Place project and inventories: Ainsley and Abel Draw

Here is such a nice example of children working together. Abel listened to Ainsley throughout this 'drawing lesson', trying out some of the ideas, and laughing at some of the suggestions, but maintained his focus and confidence. He continued to draw the 38 snowballs. (I only wish I had saved Ainsley's scraps with its array of ways to draw noses and mouths, but sadly, she drew on the other side and then cut out the shapes!)

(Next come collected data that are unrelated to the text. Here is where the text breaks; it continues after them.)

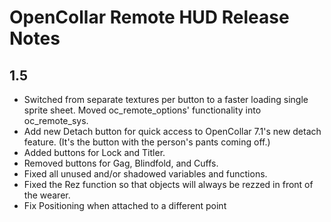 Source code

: # OpenCollar Remote HUD Release Notes

## 1.5

- Switched from separate textures per button to a faster loading single sprite
  sheet.  Moved oc_remote_options' functionality into oc_remote_sys.
- Add new Detach button for quick access to OpenCollar 7.1's new detach
  feature. (It's the button with the person's pants coming off.)
- Added buttons for Lock and Titler.
- Removed buttons for Gag, Blindfold, and Cuffs.
- Fixed all unused and/or shadowed variables and functions.
- Fixed the Rez function so that objects will always be rezzed in front of the
  wearer.
- Fix Positioning when attached to a different point
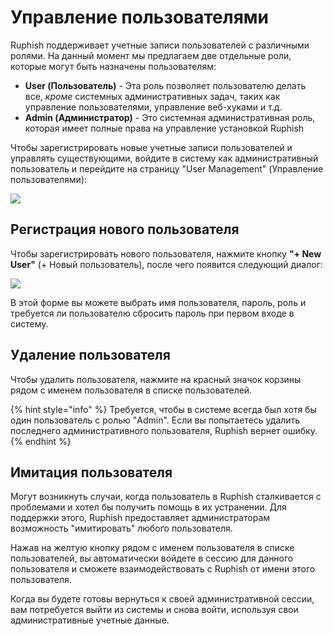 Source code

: # Управление пользователями

Ruphish поддерживает учетные записи пользователей с различными ролями. На данный момент мы предлагаем две отдельные роли, которые могут быть назначены пользователям:

* **User (Пользователь)** - Эта роль позволяет пользователю делать все, _кроме_ системных административных задач, таких как управление пользователями, управление веб-хуками и т.д.
* **Admin (Администратор)** - Это системная административная роль, которая имеет полные права на управление установкой Ruphish

Чтобы зарегистрировать новые учетные записи пользователей и управлять существующими, войдите в систему как административный пользователь и перейдите на страницу "User Management" (Управление пользователями):

![](../.gitbook/assets/screen-shot-2020-06-30-at-7.59.44-pm.png)

## Регистрация нового пользователя

Чтобы зарегистрировать нового пользователя, нажмите кнопку **"+ New User"** (+ Новый пользователь), после чего появится следующий диалог:

![](../.gitbook/assets/screen-shot-2020-06-30-at-8.03.16-pm.png)

В этой форме вы можете выбрать имя пользователя, пароль, роль и требуется ли пользователю сбросить пароль при первом входе в систему.

## Удаление пользователя

Чтобы удалить пользователя, нажмите на красный значок корзины рядом с именем пользователя в списке пользователей.

{% hint style="info" %}
Требуется, чтобы в системе всегда был хотя бы один пользователь с ролью "Admin". Если вы попытаетесь удалить последнего административного пользователя, Ruphish вернет ошибку.
{% endhint %}

## Имитация пользователя

Могут возникнуть случаи, когда пользователь в Ruphish сталкивается с проблемами и хотел бы получить помощь в их устранении. Для поддержки этого, Ruphish предоставляет администраторам возможность "имитировать" любого пользователя.

Нажав на желтую кнопку рядом с именем пользователя в списке пользователей, вы автоматически войдете в сессию для данного пользователя и сможете взаимодействовать с Ruphish от имени этого пользователя.

Когда вы будете готовы вернуться к своей административной сессии, вам потребуется выйти из системы и снова войти, используя свои административные учетные данные.

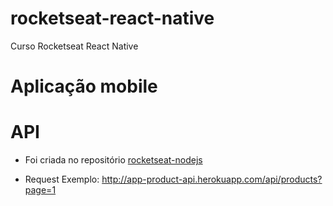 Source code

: # rocketseat-react-native
Curso Rocketseat React Native

# Aplicação mobile


# API

* Foi criada no repositório [rocketseat-nodejs](https://github.com/phillrog/rocketseat-nodejs)

- Request Exemplo: http://app-product-api.herokuapp.com/api/products?page=1


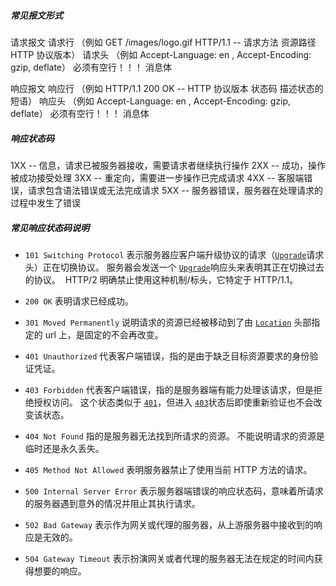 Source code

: ##### 常见报文形式

请求报文
请求行 （例如 GET /images/logo.gif HTTP/1.1 -- 请求方法 资源路径 HTTP 协议版本）
请求头 （例如 Accept-Language: en , Accept-Encoding: gzip, deflate）
必须有空行！！！
消息体

响应报文
响应行 （例如 HTTP/1.1 200 OK -- HTTP 协议版本 状态码 描述状态的短语）
响应头 （例如 Accept-Language: en , Accept-Encoding: gzip, deflate）
必须有空行！！！
消息体


##### 响应状态码

1XX -- 信息，请求已被服务器接收，需要请求者继续执行操作
2XX -- 成功，操作被成功接受处理
3XX -- 重定向，需要进一步操作已完成请求
4XX -- 客服端错误，请求包含语法错误或无法完成请求
5XX -- 服务器错误，服务器在处理请求的过程中发生了错误


##### 常见响应状态码说明

- `101 Switching Protocol`
  表示服务器应客户端升级协议的请求（[`Upgrade`](https://developer.mozilla.org/en-US/docs/Web/HTTP/Headers/Upgrade "Currently only available in English (US)")请求头）正在切换协议。
  服务器会发送一个 [`Upgrade`](https://developer.mozilla.org/en-US/docs/Web/HTTP/Headers/Upgrade "Currently only available in English (US)")响应头来表明其正在切换过去的协议。
  HTTP/2 明确禁止使用这种机制/标头，它特定于 HTTP/1.1。

- `200 OK`
  表明请求已经成功。

- `301 Moved Permanently`
  说明请求的资源已经被移动到了由 [`Location`](https://developer.mozilla.org/zh-CN/docs/Web/HTTP/Headers/Location) 头部指定的 url 上，是固定的不会再改变。

- `401 Unauthorized`
  代表客户端错误，指的是由于缺乏目标资源要求的身份验证凭证。

- `403 Forbidden`
  代表客户端错误，指的是服务器端有能力处理该请求，但是拒绝授权访问。
  这个状态类似于 [`401`](https://developer.mozilla.org/zh-CN/docs/Web/HTTP/Status/401)，但进入 [`403`](https://developer.mozilla.org/zh-CN/docs/Web/HTTP/Status/403)状态后即使重新验证也不会改变该状态。

- `404 Not Found`
  指的是服务器无法找到所请求的资源。
  不能说明请求的资源是临时还是永久丢失。

- `405 Method Not Allowed`
  表明服务器禁止了使用当前 HTTP 方法的请求。

- `500 Internal Server Error`
  表示服务器端错误的响应状态码，意味着所请求的服务器遇到意外的情况并阻止其执行请求。

- `502 Bad Gateway`
  表示作为网关或代理的服务器，从上游服务器中接收到的响应是无效的。

- `504 Gateway Timeout`
  表示扮演网关或者代理的服务器无法在规定的时间内获得想要的响应。
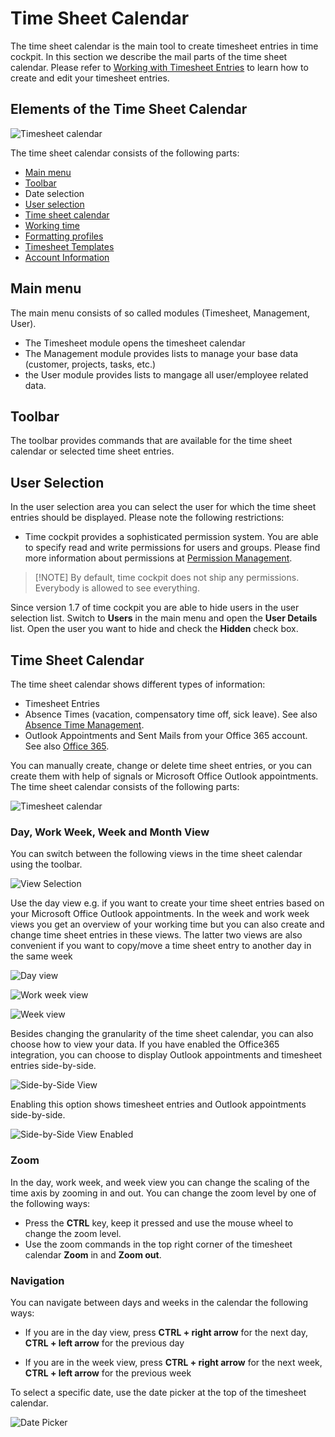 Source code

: # Time Sheet Calendar

The time sheet calendar is the main tool to create timesheet entries in time cockpit. In this section we describe the mail parts of the time sheet calendar. Please refer to [Working with Timesheet Entries](working-with-timesheet-entries.md) to learn how to create and edit your timesheet entries.

## Elements of the Time Sheet Calendar

![Timesheet calendar](images/wc-calendar-overview.png "Timesheet calendar")

The time sheet calendar consists of the following parts:

- [Main menu](#main-menu)
- [Toolbar](#toolbar)
- Date selection
- [User selection](#user-selection)
- [Time sheet calendar](#time-sheet-calendar-1)
- [Working time](working-time.md)
- [Formatting profiles](formatting-profiles.md)
- [Timesheet Templates](timesheet-templates.md)
- [Account Information](account-information.md)

## Main menu

The main menu consists of so called modules (Timesheet, Management, User). 

* The Timesheet module opens the timesheet calendar
* The Management module provides lists to manage your base data (customer, projects, tasks, etc.)
* the User module provides lists to mangage all user/employee related data.

## Toolbar

The toolbar provides commands that are available for the time sheet calendar or selected time sheet entries.

## User Selection

In the user selection area you can select the user for which the time sheet entries should be displayed. Please note the following restrictions:

- Time cockpit provides a sophisticated permission system. You are able to specify read and write permissions for users and groups. Please find more information about permissions at [Permission Management](~/doc/data-model-customization/permission.md).

> [!NOTE] By default, time cockpit does not ship any permissions. Everybody is allowed to see everything.

Since version 1.7 of time cockpit you are able to hide users in the user selection list. Switch to **Users** in the main menu and open the **User Details** list. Open the user you want to hide and check the **Hidden** check box.

## Time Sheet Calendar

The time sheet calendar shows different types of information:

* Timesheet Entries
* Absence Times (vacation, compensatory time off, sick leave). See also [Absence Time Management](~/doc/employee-time-tracking/absence-time-management.md).
* Outlook Appointments and Sent Mails from your Office 365 account. See also [Office 365](office365.md).

You can manually create, change or delete time sheet entries, or you can create them with help of signals or Microsoft Office Outlook appointments. The time sheet calendar consists of the following parts:

![Timesheet calendar](images/wc-timesheet-calendar.png "Timesheet calendar")

### Day, Work Week, Week and Month View

You can switch between the following views in the time sheet calendar using the toolbar.

![View Selection](images/wc-select-view.png "View Selection")

Use the day view e.g. if you want to create your time sheet entries based on your Microsoft Office Outlook appointments. In the week and work week views you get an overview of your working time but you can also create and change time sheet entries in these views. The latter two views are also convenient if you want to copy/move a time sheet entry to another day in the same week

![Day view](images/wc-day-view.png "Day view")

![Work week view](images/wc-work-week-view.png "Work week view")

![Week view](images/wc-week-view.png "Week view")

Besides changing the granularity of the time sheet calendar, you can also choose how to view your data. If you have enabled the Office365 integration, you can choose to display Outlook appointments and timesheet entries side-by-side.

![Side-by-Side View](images/wc-side-by-side.png "Side-by-Side View")

Enabling this option shows timesheet entries and Outlook appointments side-by-side.

![Side-by-Side View Enabled](images/wc-side-by-side-enabled.png "Side-by-Side View Enabled")

### Zoom

In the day, work week, and week view you can change the scaling of the time axis by zooming in and out. You can change the zoom level by one of the following ways:

- Press the **CTRL** key, keep it pressed and use the mouse wheel to change the zoom level.
- Use the zoom commands in the top right corner of the timesheet calendar **Zoom** in and **Zoom out**.

### Navigation

You can navigate between days and weeks in the calendar the following ways:

* If you are in the day view, press **CTRL + right arrow** for the next day, **CTRL + left arrow** for the previous day

* If you are in the week view, press **CTRL + right arrow** for the next week, **CTRL + left arrow** for the previous week

To select a specific date, use the date picker at the top of the timesheet calendar.

![Date Picker](images/wc-date-picker.png "Date Picker") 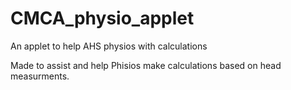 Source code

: # CMCA_physio_applet
An applet to help AHS physios with calculations

Made to assist and help Phisios make calculations based on head measurments.
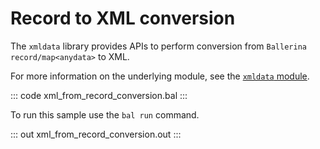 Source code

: # Record to XML conversion

The `xmldata` library provides APIs to perform conversion from `Ballerina record/map<anydata>` to XML.

For more information on the underlying module, see the [`xmldata` module](https://lib.ballerina.io/ballerina/xmldata/latest/).

::: code xml_from_record_conversion.bal :::

To run this sample use the `bal run` command.

::: out xml_from_record_conversion.out ::: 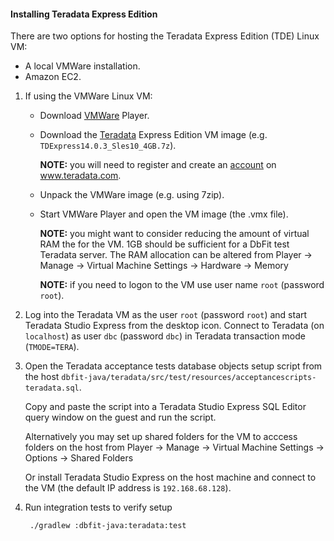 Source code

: #### Installing Teradata Express Edition

There are two options for hosting the Teradata Express Edition (TDE) Linux VM:
* A local VMWare installation.
* Amazon EC2.

1. If using the VMWare Linux VM:
   * Download [VMWare](https://my.vmware.com/web/vmware/downloads) Player.
   * Download the [Teradata](https://downloads.teradata.com/download/database/teradata-express/vmware) Express Edition VM image
     (e.g. `TDExpress14.0.3_Sles10_4GB.7z`).
     
     **NOTE:** you will need to register and create an [account](https://downloads.teradata.com/user/login) on www.teradata.com.
     
   * Unpack the VMWare image (e.g. using 7zip).
   * Start VMWare Player and open the VM image (the .vmx file).
   
     **NOTE:** you might want to consider reducing the amount of virtual RAM the for the VM.
               1GB should be sufficient for a DbFit test Teradata server.
               The RAM allocation can be altered from
                  Player -> Manage -> Virtual Machine Settings -> Hardware -> Memory
     
     **NOTE:** if you need to logon to the VM use user name `root` (password `root`).

2. Log into the Teradata VM as the user `root` (password `root`) and start Teradata Studio Express from the desktop icon.
   Connect to Teradata (on `localhost`) as user `dbc` (password `dbc`) in Teradata transaction mode (`TMODE=TERA`).

3. Open the Teradata acceptance tests database objects setup script from the host `dbfit-java/teradata/src/test/resources/acceptancescripts-teradata.sql`.
   
   Copy and paste the script into a Teradata Studio Express SQL Editor query window on the guest and run the script.
   
   Alternatively you may set up shared folders for the VM to acccess folders on the host from
       Player -> Manage -> Virtual Machine Settings -> Options -> Shared Folders
   
   Or install Teradata Studio Express on the host machine and connect to the VM (the default IP address is `192.168.68.128`).

4. Run integration tests to verify setup

        ./gradlew :dbfit-java:teradata:test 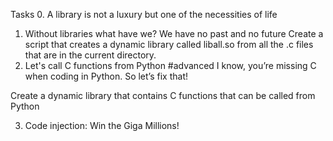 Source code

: Tasks
0. A library is not a luxury but one of the necessities of life
1. Without libraries what have we? We have no past and no future
Create a script that creates a dynamic library called liball.so from all the .c files that are in the current directory.
2. Let's call C functions from Python
#advanced
I know, you’re missing C when coding in Python. So let’s fix that!

Create a dynamic library that contains C functions that can be called from Python

3. Code injection: Win the Giga Millions!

When Abel was working on making the snowballs to use in the photograph his imaginative favorite place drawing (above). Ainsley suggested that he might want to make want to make a different kind of mouth on some of them, so they wouldn't all be the same. She showed him the ways she knows how to make a mouth. "I either do it without teeth, or I do it with teeth, but with another layer, or I just do it with one line."
Abel tried all of those ways, but made sure we knew that he wanted all of the snowballs to have a smile (not another expression), because they were happy that they were coming down out of the sky (this was before our big snow here in Central Virginia).
Next, we talked about noses. Ainsley said Abel was making the noses the pig nose way (they were round with two small circles inside), but that there were other ways to make noses.
I asked Abel how he was going to make the nose on the next snowball. He showed us, drawing a triangle with two circles inside.
Ainsley showed us on her paper or with her fingers on her own nose, all of the ways you can make noses. "Triangle, with nostrils.  Then there is the circle way, the L way....
I said "and we have the way where you connect it to the eyebrow, thats what I do."
She nodded, "And we have the pig way, and the human way, which is the triangle, cause see my nose? It's a triangle."

My colleague Marty first pointed out to me that from time to time, children seem to need to make inventories of what they know. Whether it is a list of the numbers they can write, a list of each family members name, or an array of pictures, like the noses and mouths here. In this case, the collaboration between the children was very special, with Abel almost silently trying out Ainsley's ideas, and her noticing his work and gently suggesting that he might try something new. It seemed to bond them, because saw them playing together a lot for many days after this exchange.

Here are just a few of the snowballs hanging up, waiting to fall on Benjamin!

1 comment:

  1. This is really beautiful. All of my best friendships have evolved from doing something with another person. Collaboration, giving and taking advice, experimenting together -- these are the building blocks of my most enduring friendships. You're inspiring me.